Starting Your Book: Three Blocks to Smash

TMI! Don’t let too much advice about book openings stun you into silence! Starting your book today smashes the blocks!

 

 

 

 

The idea of starting your book is often held at bay by three simple blocks. Avoid them!

  1. Panic.

Don’t Let panic keep you from starting your book!

This means

  • don’t look up 5 million Google listings on how to create a famous opening line
  • don’t chew your fingernails over point of view, characterization, or other craft issues
  • don’t sign up for conferences, workshops, classes, and/or university MFA programs

These activities are procrastination. Any activity except writing is not writing!

Just write. Start your book with anything. Picture your character in trouble and start writing her or him out of it. If you can’t think of a first word, steal a beginning. It isn’t plagiarism if you revise before you publish.

Here’s an infamous book opening by Edward Bulwer-Lytton:

It was a dark and stormy night; the rain fell in torrents — except at occasional intervals, when it was checked by a violent gust of wind which swept up the streets (for it is in –pick your own city– that our scene lies), rattling along the housetops, and fiercely agitating the scanty flame of the lamps that struggled against the darkness.

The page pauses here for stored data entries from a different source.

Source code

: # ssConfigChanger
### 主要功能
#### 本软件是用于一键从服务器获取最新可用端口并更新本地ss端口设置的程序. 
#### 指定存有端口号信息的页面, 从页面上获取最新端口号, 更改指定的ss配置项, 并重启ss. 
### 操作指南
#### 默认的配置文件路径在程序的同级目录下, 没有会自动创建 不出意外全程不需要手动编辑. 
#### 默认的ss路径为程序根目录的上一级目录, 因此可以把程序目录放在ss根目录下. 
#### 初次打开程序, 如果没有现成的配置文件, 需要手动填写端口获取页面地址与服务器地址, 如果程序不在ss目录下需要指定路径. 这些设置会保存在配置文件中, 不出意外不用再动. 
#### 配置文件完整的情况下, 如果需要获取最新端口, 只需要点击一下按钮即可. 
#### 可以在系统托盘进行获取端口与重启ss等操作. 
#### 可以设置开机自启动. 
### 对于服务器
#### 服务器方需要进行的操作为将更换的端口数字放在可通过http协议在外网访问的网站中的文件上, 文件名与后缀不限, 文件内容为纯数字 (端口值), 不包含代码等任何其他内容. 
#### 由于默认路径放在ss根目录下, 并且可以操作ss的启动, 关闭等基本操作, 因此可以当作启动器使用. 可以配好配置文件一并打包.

Now keep writing with your own character. That’s how a writing prompt works.

  1. Overcrowding.

When starting your book, don’t introduce more than two or three characters except as a background crowd (Five thousand people stomped their feet, yelled, and Ellen began to fear the stadium itself would collapse). A milling throng at a rock concert can provide tension, but don’t try to introduce the names of a dozen people attending with the central character.

Trying to balance too many primary characters is tiring for both the author and the readers.

Be a good host

Think about hosting a party. A guest shows up, someone you met in your apartment building, but she knows no one at the party. Greet her, let her know where the food, drink, and bathroom are. Introduce her to a small conversational grouping. Provide snippets of conversational tidbits about each person as you introduce them.

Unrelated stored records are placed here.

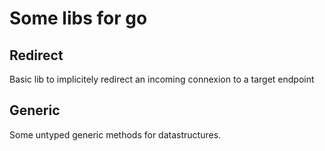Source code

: # Some libs for go

## Redirect 
Basic lib to implicitely redirect an incoming connexion to a target endpoint

## Generic 
Some untyped generic methods for datastructures.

That’s good hosting etiquette.

Avoid those broad, sweeping introductions of “Hey, everybody! This is Jan. Make her welcome!”

That’s a good way to send Jan back to her cozy apartment.

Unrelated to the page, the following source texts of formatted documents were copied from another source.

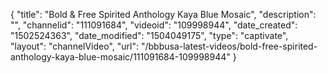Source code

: {
    "title": "Bold &amp; Free Spirited Anthology Kaya Blue Mosaic",
    "description": "",
    "channelid": "111091684",
    "videoid": "109998944",
    "date_created": "1502524363",
    "date_modified": "1504049175",
    "type": "captivate",
    "layout": "channelVideo",
    "url": "\/bbbusa-latest-videos\/bold-free-spirited-anthology-kaya-blue-mosaic\/111091684-109998944"
}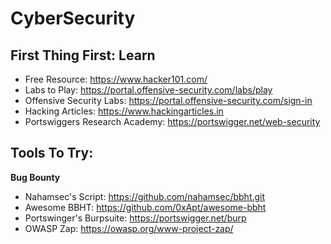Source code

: # CyberSecurity

## First Thing First: Learn

- Free Resource: https://www.hacker101.com/
- Labs to Play: https://portal.offensive-security.com/labs/play
- Offensive Security Labs: https://portal.offensive-security.com/sign-in
- Hacking Articles: https://www.hackingarticles.in
- Portswiggers Research Academy: https://portswigger.net/web-security

## Tools To Try:

**Bug Bounty**

- Nahamsec's Script: https://github.com/nahamsec/bbht.git
- Awesome BBHT: https://github.com/0xApt/awesome-bbht
- Portswinger's Burpsuite: https://portswigger.net/burp
- OWASP Zap: https://owasp.org/www-project-zap/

You’re the host for your readers. Let them get to know a character or two before you throw other people at them or your own brain. Make them welcome by giving them some familiar grabbing points for the start. The “dark and stormy night” above might not win awards for innovation but all readers are familiar with stormy nights.

Even if you’re starting your book about a strange planet or the future, you can provide clues. The following is the opening to my new novel Quantum Consequences, which takes place in Seattle in 2029:

Vala jacked her pod into one of the few slots available at the Pike’s Place Market floating lot and clambered out. The weekend before the Fourth of July had all of Seattle jammed, including parking lots, not with individual pods, such as Vala Glen’s, so much as extra renta-chairs, carts, and scootbots. Even the glide-walks were jammed with people, hopeful tourists or holiday-crazed locals.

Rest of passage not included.